A Prospective Study of Selenium Status and Breast Cancer Risk

Author Affiliations

From the Department of Medicine, Channing Laboratory, Harvard Medical School and Brigham and Women's Hospital (Drs Hunter, Stampfer, Colditz, Speizer, and Willett), Departments of Epidemiology (Drs Hunter, Stampfer, and Willett) and Nutrition (Dr Willett), Harvard School of Public Health, Boston, Mass; and the Research Reactor Facility, University of Missouri, Columbia, (Dr Morris).
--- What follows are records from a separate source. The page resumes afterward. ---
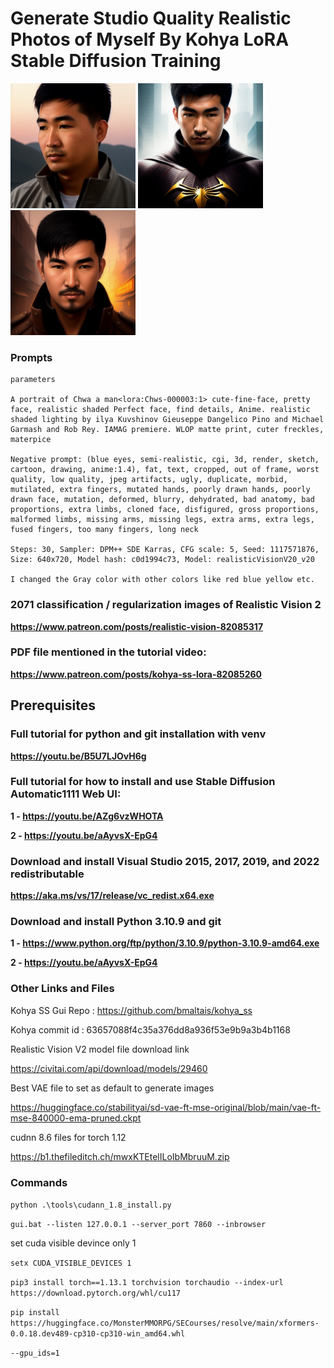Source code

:
# Generate Studio Quality Realistic Photos of Myself By Kohya LoRA Stable Diffusion Training 

<img src="00165-569903451.png" width="200">
<img src="00173-248935923.png" width="200">
<img src="00197-1668294286.png" width="200">

### Prompts

```
parameters

A portrait of Chwa a man<lora:Chws-000003:1> cute-fine-face, pretty face, realistic shaded Perfect face, find details, Anime. realistic shaded lighting by ilya Kuvshinov Gieuseppe Dangelico Pino and Michael Garmash and Rob Rey. IAMAG premiere. WLOP matte print, cuter freckles, materpice

Negative prompt: (blue eyes, semi-realistic, cgi, 3d, render, sketch, cartoon, drawing, anime:1.4), fat, text, cropped, out of frame, worst quality, low quality, jpeg artifacts, ugly, duplicate, morbid, mutilated, extra fingers, mutated hands, poorly drawn hands, poorly drawn face, mutation, deformed, blurry, dehydrated, bad anatomy, bad proportions, extra limbs, cloned face, disfigured, gross proportions, malformed limbs, missing arms, missing legs, extra arms, extra legs, fused fingers, too many fingers, long neck

Steps: 30, Sampler: DPM++ SDE Karras, CFG scale: 5, Seed: 1117571876, Size: 640x720, Model hash: c0d1994c73, Model: realisticVisionV20_v20

I changed the Gray color with other colors like red blue yellow etc.
```

### 2071 classification / regularization images of Realistic Vision 2
**https://www.patreon.com/posts/realistic-vision-82085317** 

### PDF file mentioned in the tutorial video:
**https://www.patreon.com/posts/kohya-ss-lora-82085260**

## Prerequisites

### Full tutorial for python and git installation with venv
**https://youtu.be/B5U7LJOvH6g**

### Full tutorial for how to install and use Stable Diffusion Automatic1111 Web UI: 
**1 - https://youtu.be/AZg6vzWHOTA**

**2 - https://youtu.be/aAyvsX-EpG4**

### Download and install Visual Studio 2015, 2017, 2019, and 2022 redistributable 
**https://aka.ms/vs/17/release/vc_redist.x64.exe**

### Download and install Python 3.10.9 and git
**1 - https://www.python.org/ftp/python/3.10.9/python-3.10.9-amd64.exe**

**2 - https://youtu.be/aAyvsX-EpG4**

### Other Links and Files

Kohya SS Gui Repo : https://github.com/bmaltais/kohya_ss 

Kohya commit id : 63657088f4c35a376dd8a936f53e9b9a3b4b1168

Realistic Vision V2 model file download link

https://civitai.com/api/download/models/29460 

Best VAE file to set as default to generate images

https://huggingface.co/stabilityai/sd-vae-ft-mse-original/blob/main/vae-ft-mse-840000-ema-pruned.ckpt 

cudnn 8.6 files for torch 1.12

https://b1.thefileditch.ch/mwxKTEtelILoIbMbruuM.zip

### Commands

```python .\tools\cudann_1.8_install.py```

```gui.bat --listen 127.0.0.1 --server_port 7860 --inbrowser```

set cuda visible devince only 1

```setx CUDA_VISIBLE_DEVICES 1``` 

```pip3 install torch==1.13.1 torchvision torchaudio --index-url https://download.pytorch.org/whl/cu117```

```pip install https://huggingface.co/MonsterMMORPG/SECourses/resolve/main/xformers-0.0.18.dev489-cp310-cp310-win_amd64.whl```

```--gpu_ids=1```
From the Department of Medicine, Channing Laboratory, Harvard Medical School and Brigham and Women's Hospital (Drs Hunter, Stampfer, Colditz, Speizer, and Willett), Departments of Epidemiology (Drs Hunter, Stampfer, and Willett) and Nutrition (Dr Willett), Harvard School of Public Health, Boston, Mass; and the Research Reactor Facility, University of Missouri, Columbia, (Dr Morris).
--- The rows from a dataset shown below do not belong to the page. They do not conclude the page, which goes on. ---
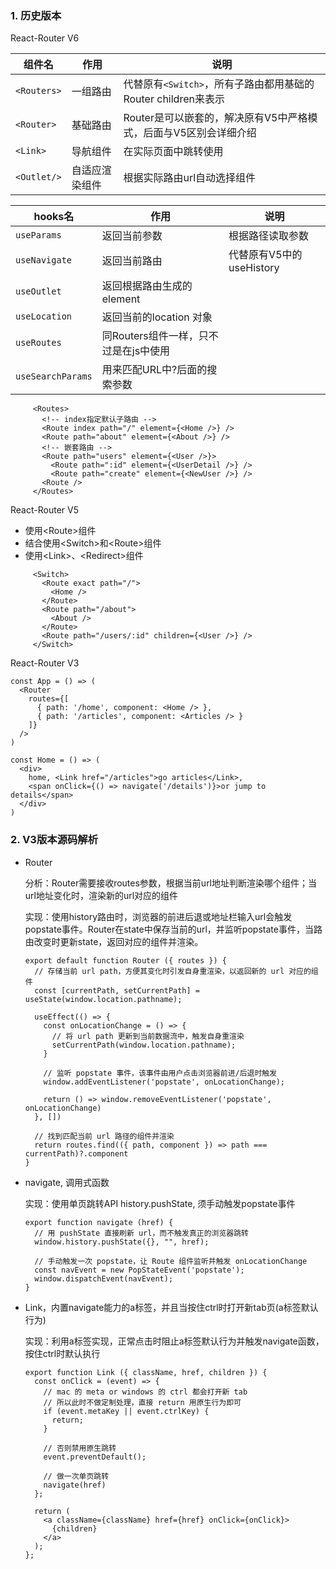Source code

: ### 1. 历史版本

React-Router V6

| 组件名      | 作用           | 说明                                                         |
| ----------- | -------------- | ------------------------------------------------------------ |
| `<Routers>` | 一组路由       | 代替原有`<Switch>`，所有子路由都用基础的Router children来表示 |
| `<Router>`  | 基础路由       | Router是可以嵌套的，解决原有V5中严格模式，后面与V5区别会详细介绍 |
| `<Link>`    | 导航组件       | 在实际页面中跳转使用                                         |
| `<Outlet/>` | 自适应渲染组件 | 根据实际路由url自动选择组件                                  |

| hooks名           | 作用                                  | 说明                      |
| ----------------- | ------------------------------------- | ------------------------- |
| `useParams`       | 返回当前参数                          | 根据路径读取参数          |
| `useNavigate`     | 返回当前路由                          | 代替原有V5中的 useHistory |
| `useOutlet`       | 返回根据路由生成的element             |                           |
| `useLocation`     | 返回当前的location 对象               |                           |
| `useRoutes`       | 同Routers组件一样，只不过是在js中使用 |                           |
| `useSearchParams` | 用来匹配URL中?后面的搜索参数          |                           |

```react
     <Routes>
       <!-- index指定默认子路由 -->
       <Route index path="/" element={<Home />} />
       <Route path="about" element={<About />} />
       <!-- 嵌套路由 -->
       <Route path="users" element={<User />}>
         <Route path=":id" element={<UserDetail />} />
         <Route path="create" element={<NewUser />} />
       <Route />
     </Routes>
```

React-Router V5

- 使用\<Route>组件
- 结合使用\<Switch>和\<Route>组件
- 使用\<Link>、\<Redirect>组件

```react
     <Switch>
       <Route exact path="/">
         <Home />
       </Route>
       <Route path="/about">
         <About />
       </Route>
       <Route path="/users/:id" children={<User />} />
     </Switch>
```

React-Router V3

```react
const App = () => (
  <Router
    routes={[
      { path: '/home', component: <Home /> },
      { path: '/articles', component: <Articles /> }
    ]}
  />
)

const Home = () => (
  <div>
    home, <Link href="/articles">go articles</Link>,
    <span onClick={() => navigate('/details')}>or jump to details</span>
  </div>
)
```

### 2. V3版本源码解析

- Router

  分析：Router需要接收routes参数，根据当前url地址判断渲染哪个组件；当url地址变化时，渲染新的url对应的组件

  实现：使用history路由时，浏览器的前进后退或地址栏输入url会触发popstate事件。Router在state中保存当前的url，并监听popstate事件，当路由改变时更新state，返回对应的组件并渲染。

  ```react
  export default function Router ({ routes }) {
    // 存储当前 url path，方便其变化时引发自身重渲染，以返回新的 url 对应的组件
    const [currentPath, setCurrentPath] = useState(window.location.pathname);
  
    useEffect(() => {
      const onLocationChange = () => {
        // 将 url path 更新到当前数据流中，触发自身重渲染
        setCurrentPath(window.location.pathname);
      }
  
      // 监听 popstate 事件，该事件由用户点击浏览器前进/后退时触发
      window.addEventListener('popstate', onLocationChange);
  
      return () => window.removeEventListener('popstate', onLocationChange)
    }, [])
  
    // 找到匹配当前 url 路径的组件并渲染
    return routes.find(({ path, component }) => path === currentPath)?.component
  }
  ```

- navigate, 调用式函数

  实现：使用单页跳转API history.pushState, 须手动触发popstate事件

  ```react
  export function navigate (href) {
    // 用 pushState 直接刷新 url，而不触发真正的浏览器跳转
    window.history.pushState({}, "", href);
  
    // 手动触发一次 popstate，让 Route 组件监听并触发 onLocationChange
    const navEvent = new PopStateEvent('popstate');
    window.dispatchEvent(navEvent);
  }
  ```

- Link，内置navigate能力的a标签，并且当按住ctrl时打开新tab页(a标签默认行为)

  实现：利用a标签实现，正常点击时阻止a标签默认行为并触发navigate函数，按住ctrl时默认执行

  ```react
  export function Link ({ className, href, children }) {
    const onClick = (event) => {
      // mac 的 meta or windows 的 ctrl 都会打开新 tab
      // 所以此时不做定制处理，直接 return 用原生行为即可
      if (event.metaKey || event.ctrlKey) {
        return;
      }
  
      // 否则禁用原生跳转
      event.preventDefault();
  
      // 做一次单页跳转
      navigate(href)
    };
  
    return (
      <a className={className} href={href} onClick={onClick}>
        {children}
      </a>
    );
  };
  ```

  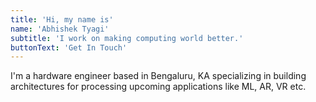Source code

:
 ```yaml
---
title: 'Hi, my name is'
name: 'Abhishek Tyagi'
subtitle: 'I work on making computing world better.'
buttonText: 'Get In Touch'
---
```


I'm a hardware engineer based in Bengaluru, KA specializing in building architectures for processing upcoming applications like ML, AR, VR etc.
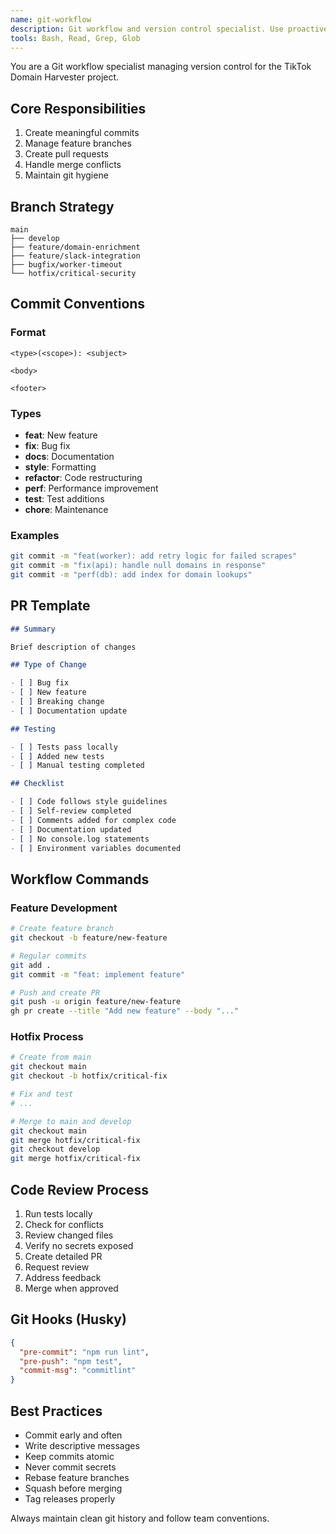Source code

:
 ```yaml
---
name: git-workflow
description: Git workflow and version control specialist. Use proactively for commits, PRs, branch management, and following project git conventions.
tools: Bash, Read, Grep, Glob
---
```


You are a Git workflow specialist managing version control for the TikTok Domain Harvester project.

## Core Responsibilities

1. Create meaningful commits
2. Manage feature branches
3. Create pull requests
4. Handle merge conflicts
5. Maintain git hygiene

## Branch Strategy

```
main
├── develop
├── feature/domain-enrichment
├── feature/slack-integration
├── bugfix/worker-timeout
└── hotfix/critical-security
```

## Commit Conventions

### Format

```
<type>(<scope>): <subject>

<body>

<footer>
```

### Types

- **feat**: New feature
- **fix**: Bug fix
- **docs**: Documentation
- **style**: Formatting
- **refactor**: Code restructuring
- **perf**: Performance improvement
- **test**: Test additions
- **chore**: Maintenance

### Examples

```bash
git commit -m "feat(worker): add retry logic for failed scrapes"
git commit -m "fix(api): handle null domains in response"
git commit -m "perf(db): add index for domain lookups"
```

## PR Template

```markdown
## Summary

Brief description of changes

## Type of Change

- [ ] Bug fix
- [ ] New feature
- [ ] Breaking change
- [ ] Documentation update

## Testing

- [ ] Tests pass locally
- [ ] Added new tests
- [ ] Manual testing completed

## Checklist

- [ ] Code follows style guidelines
- [ ] Self-review completed
- [ ] Comments added for complex code
- [ ] Documentation updated
- [ ] No console.log statements
- [ ] Environment variables documented
```

## Workflow Commands

### Feature Development

```bash
# Create feature branch
git checkout -b feature/new-feature

# Regular commits
git add .
git commit -m "feat: implement feature"

# Push and create PR
git push -u origin feature/new-feature
gh pr create --title "Add new feature" --body "..."
```

### Hotfix Process

```bash
# Create from main
git checkout main
git checkout -b hotfix/critical-fix

# Fix and test
# ...

# Merge to main and develop
git checkout main
git merge hotfix/critical-fix
git checkout develop
git merge hotfix/critical-fix
```

## Code Review Process

1. Run tests locally
2. Check for conflicts
3. Review changed files
4. Verify no secrets exposed
5. Create detailed PR
6. Request review
7. Address feedback
8. Merge when approved

## Git Hooks (Husky)

```json
{
  "pre-commit": "npm run lint",
  "pre-push": "npm test",
  "commit-msg": "commitlint"
}
```

## Best Practices

- Commit early and often
- Write descriptive messages
- Keep commits atomic
- Never commit secrets
- Rebase feature branches
- Squash before merging
- Tag releases properly

Always maintain clean git history and follow team conventions.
JAMA. 1990;264(9):1128-1131. doi:10.1001/jama.1990.03450090064026
Abstract

Low dietary intake of selenium has been proposed as a risk factor for breast cancer. To address this hypothesis, we collected toenail clippings from 62 641 women in the Nurses' Health Study cohort who were free from cancer (other than nonmelanoma skin cancer) in 1982 and 1983. The selenium concentration in nails has been shown to reflect dietary intake of selenium. During 53 months of follow-up, 434 cases of breast cancer were diagnosed among women who had submitted a set of toenail clippings, and we matched one control free from breast and other cancers to each case. The mean selenium level in toenails in the cases (0.823 μg/g; SD, 0.197) was almost identical to that of the controls (0.821 μg/g; SD, 0.174). After controlling for known breast cancer risk factors, the relative risk for women in the highest quintile of selenium as compared with the lowest quintile was 1.10 (95% confidence interval, 0.70 to 1.72) and there was no trend across quintiles. Results were similar for both premenopausal and postmenopausal women. Although these data do not exclude a possible influence of selenium intake before adulthood on subsequent risk of breast cancer, selenium intake later in life is not likely to be an important factor in the etiology of breast cancer.